Au moment de la signature de l'armistice, l'armée française était au delà de la Loire: «Par ses sentiments, par ses traditions, dit le maréchal Davout dans ses Mémoires, elle était l'armée du pays, et pourtant elle ne savait à qui obéir, au service de quelle cause mettre son dévouement.»
Faut-il croire, comme l'indique M. Gay de Vernon dans sa biographie du maréchal Gouvion Saint-Cyr, que le ministre de la guerre ait un instant songé à conserver cette armée, à la fondre au besoin avec les Vendéens, «afin de donner à la France une force suffisante pour obtenir de l'étranger des conditions moins lourdes»?
Quoi qu'il en soit de cette hypothèse, les puissances alliées signifièrent au roi que si l'armée n'était pas immédiatement licenciée, «on allait donner l'ordre à 300,000 hommes de passer la Loire et de reprendre les hostilités».
Force fut donc au maréchal de promulguer une ordonnance de licenciement qui avait été rendue à Lille le 23 mars.
Mais en même temps qu'il licenciait l'armée, le maréchal ouvion Saint-Cyr concevait l'idée patriotique de reconstituer une nouvelle force militaire, et d'assurer à la France des institutions capables de lui rendre le rang qu'elle avait momentanément perdu.
N'est-ce pas vraiment un fait digne de remarque que cette audacieuse tentative de reconstitution de nos forces nationales, avant même que le traité de paix ne fut signé?

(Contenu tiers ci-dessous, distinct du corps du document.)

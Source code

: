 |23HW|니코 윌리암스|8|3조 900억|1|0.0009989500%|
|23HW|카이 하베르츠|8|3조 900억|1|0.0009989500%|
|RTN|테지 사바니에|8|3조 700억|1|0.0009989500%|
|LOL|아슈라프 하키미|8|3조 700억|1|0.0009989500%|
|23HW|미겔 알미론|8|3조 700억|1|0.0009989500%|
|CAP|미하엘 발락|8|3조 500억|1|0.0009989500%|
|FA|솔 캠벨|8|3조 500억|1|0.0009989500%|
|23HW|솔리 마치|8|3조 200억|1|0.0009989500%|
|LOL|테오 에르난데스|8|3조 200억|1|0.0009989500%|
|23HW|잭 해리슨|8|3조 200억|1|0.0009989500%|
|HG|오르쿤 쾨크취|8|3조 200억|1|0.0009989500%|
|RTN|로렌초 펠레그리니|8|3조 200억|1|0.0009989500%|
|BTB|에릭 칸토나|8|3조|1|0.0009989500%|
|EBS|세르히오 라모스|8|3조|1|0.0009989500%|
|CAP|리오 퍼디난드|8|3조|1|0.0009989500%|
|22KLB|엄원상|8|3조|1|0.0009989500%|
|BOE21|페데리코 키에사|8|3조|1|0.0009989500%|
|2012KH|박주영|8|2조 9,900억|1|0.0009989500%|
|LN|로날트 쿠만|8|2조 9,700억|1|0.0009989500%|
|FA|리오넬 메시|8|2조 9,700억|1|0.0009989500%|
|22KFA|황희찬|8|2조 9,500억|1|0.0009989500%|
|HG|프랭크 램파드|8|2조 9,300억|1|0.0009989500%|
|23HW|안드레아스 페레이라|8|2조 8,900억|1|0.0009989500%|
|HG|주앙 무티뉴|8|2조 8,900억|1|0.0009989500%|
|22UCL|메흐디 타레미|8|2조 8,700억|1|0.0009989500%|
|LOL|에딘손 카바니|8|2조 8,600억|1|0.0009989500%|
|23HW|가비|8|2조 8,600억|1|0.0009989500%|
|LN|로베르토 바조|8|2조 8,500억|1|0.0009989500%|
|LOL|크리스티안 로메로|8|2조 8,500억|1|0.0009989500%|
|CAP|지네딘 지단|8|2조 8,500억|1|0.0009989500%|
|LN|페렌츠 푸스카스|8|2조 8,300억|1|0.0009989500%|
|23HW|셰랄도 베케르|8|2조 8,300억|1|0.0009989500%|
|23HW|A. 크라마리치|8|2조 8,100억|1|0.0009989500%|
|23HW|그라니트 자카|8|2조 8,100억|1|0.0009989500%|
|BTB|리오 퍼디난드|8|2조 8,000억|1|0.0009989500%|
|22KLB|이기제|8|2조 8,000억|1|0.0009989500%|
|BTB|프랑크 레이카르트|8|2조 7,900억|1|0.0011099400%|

La Gazette officielle du 11 août 1815 contient une ordonnance qui débute par cette phrase:
«... Considérant que la nouvelle organisation doit se faire sur des bases qui assurent à la France son indépendance au dehors et la tranquillité au dedans...»
L'armée était disposée en 80 légions d'infanterie, 12 d'artillerie, 47 régiments de cavalerie, en y comprenant les carabiniers royaux.
Chaque légion, divisée en bataillons, était forte de 1,687 hommes, dont 103 officiers.